People who get seasick or airsick are experiencing motion sickness. Women and children are more prone to motion sickness, but it can affect anyone. You can take steps while traveling to reduce your risk of getting sick.
What causes motion sickness?
Your brain receives signals from motion-sensing parts of your body: your eyes, inner ears, muscles and joints. When these parts send conflicting information, your brain doesn’t know whether you’re stationary or moving. Your brain’s confused reaction makes you feel sick.
For example, when riding in a car, your:
Eyes see trees passing by and register movement.
Inner ears sense movement.
Muscles and joints sense that your body is sitting still.
Brain senses a disconnect among these messages.
Many actions can trigger motion sickness, such as:
Amusement park rides and virtual reality experiences.
Reading while in motion.
Riding in a boat, car, bus, train or plane.
Video games and movies.
What are the symptoms of motion sickness?
Travelers suffering from motion sickness commonly exhibit some or all of the following symptoms:
Increased sensitivity to odors
Loss of appetite
How to avoid sea sickness?
There are some interventions to prevent motion sickness include the following:
Choose a position to reduce motion or motion perception—for example, driving a vehicle instead of riding in it, sitting in the front seat of a car or bus, sitting over the wing of an aircraft, holding the head firmly against the back of the seat, and choosing a window seat on flights and trains.
Lying prone, shutting eyes, sleeping, or looking at the horizon.
Maintaining hydration by drinking water, eating small meals frequently, and limiting alcoholic and caffeinated beverages.
Avoiding smoking—even short-term cessation reduces susceptibility to motion sickness.
Adding distractions—controlling breathing, listening to music, or using aromatherapy scents such as mint or lavender. Flavored lozenges may also help.
Using acupressure or magnets is advocated by some to prevent or treat nausea, although scientific data on efficacy of these interventions for preventing motion sickness are lacking.

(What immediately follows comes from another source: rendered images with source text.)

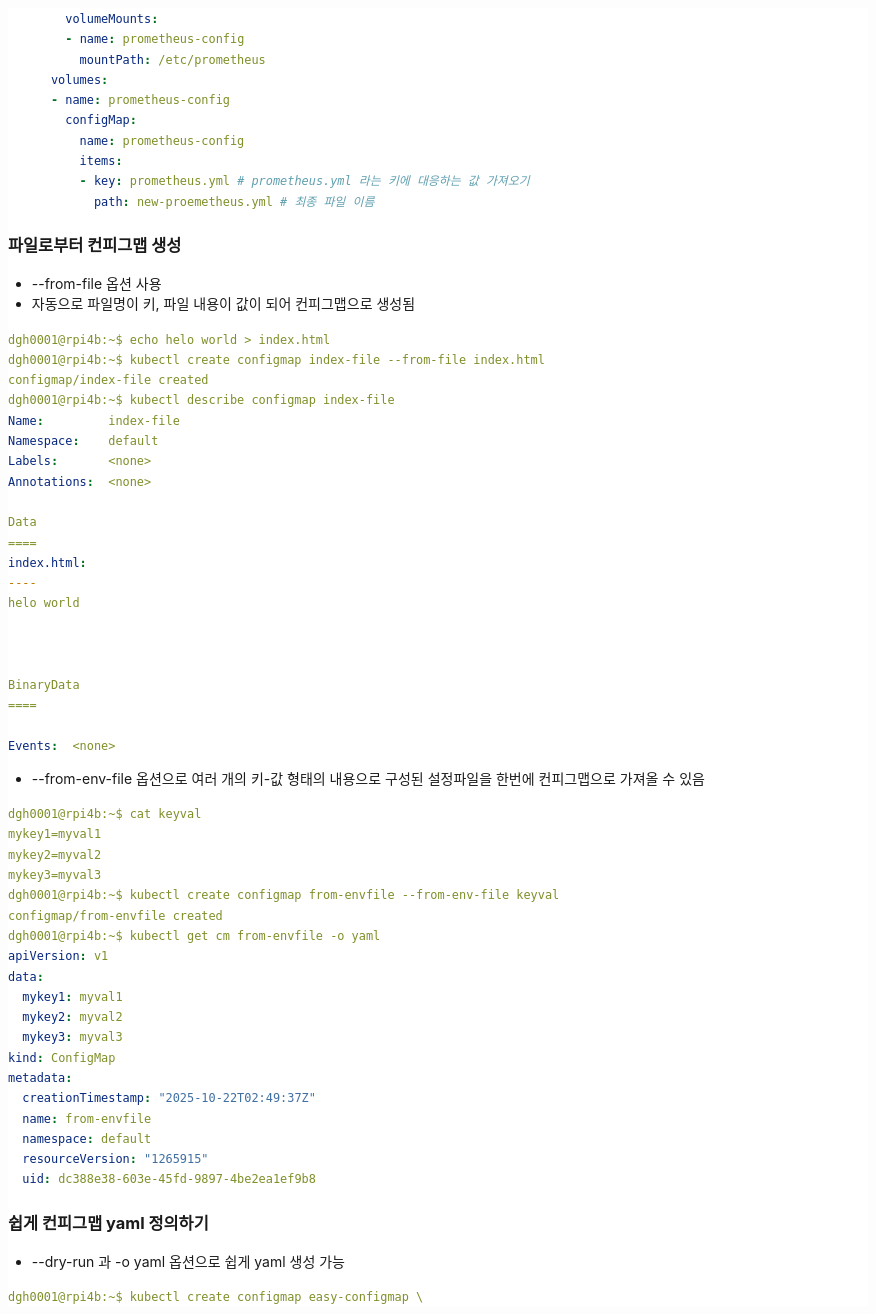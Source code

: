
 ```yaml
        volumeMounts:
        - name: prometheus-config
          mountPath: /etc/prometheus
      volumes:
      - name: prometheus-config
        configMap:
          name: prometheus-config
          items:
          - key: prometheus.yml # prometheus.yml 라는 키에 대응하는 값 가져오기
            path: new-proemetheus.yml # 최종 파일 이름
```
### 파일로부터 컨피그맵 생성
* --from-file 옵션 사용
* 자동으로 파일명이 키, 파일 내용이 값이 되어 컨피그맵으로 생성됨
```yaml
dgh0001@rpi4b:~$ echo helo world > index.html
dgh0001@rpi4b:~$ kubectl create configmap index-file --from-file index.html
configmap/index-file created
dgh0001@rpi4b:~$ kubectl describe configmap index-file
Name:         index-file
Namespace:    default
Labels:       <none>
Annotations:  <none>

Data
====
index.html:
----
helo world



BinaryData
====

Events:  <none>
```
* --from-env-file 옵션으로 여러 개의 키-값 형태의 내용으로 구성된 설정파일을 한번에 컨피그맵으로 가져올 수 있음
```yaml
dgh0001@rpi4b:~$ cat keyval
mykey1=myval1
mykey2=myval2
mykey3=myval3
dgh0001@rpi4b:~$ kubectl create configmap from-envfile --from-env-file keyval
configmap/from-envfile created
dgh0001@rpi4b:~$ kubectl get cm from-envfile -o yaml
apiVersion: v1
data:
  mykey1: myval1
  mykey2: myval2
  mykey3: myval3
kind: ConfigMap
metadata:
  creationTimestamp: "2025-10-22T02:49:37Z"
  name: from-envfile
  namespace: default
  resourceVersion: "1265915"
  uid: dc388e38-603e-45fd-9897-4be2ea1ef9b8
```
### 쉽게 컨피그맵 yaml 정의하기
* --dry-run 과 -o yaml 옵션으로 쉽게 yaml 생성 가능
```yaml
dgh0001@rpi4b:~$ kubectl create configmap easy-configmap \
```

Gradually exposing oneself to continuous or repeated motion sickness triggers. Most people, in time, notice a reduction in motion sickness symptoms.
Medications for seasickness
A type of medication called antihistamine is the most frequently used and widely available medications for motion sickness.
Also, a medications like the scopolamine patch can prevent nausea.
A pharmacist can help with motion sickness
You can buy remedies from pharmacies to prevent motion sickness, including:
tablets – dissolvable tablets are available for children
patches – can be used by adults and children over 10
acupressure bands – these do not work for everyone.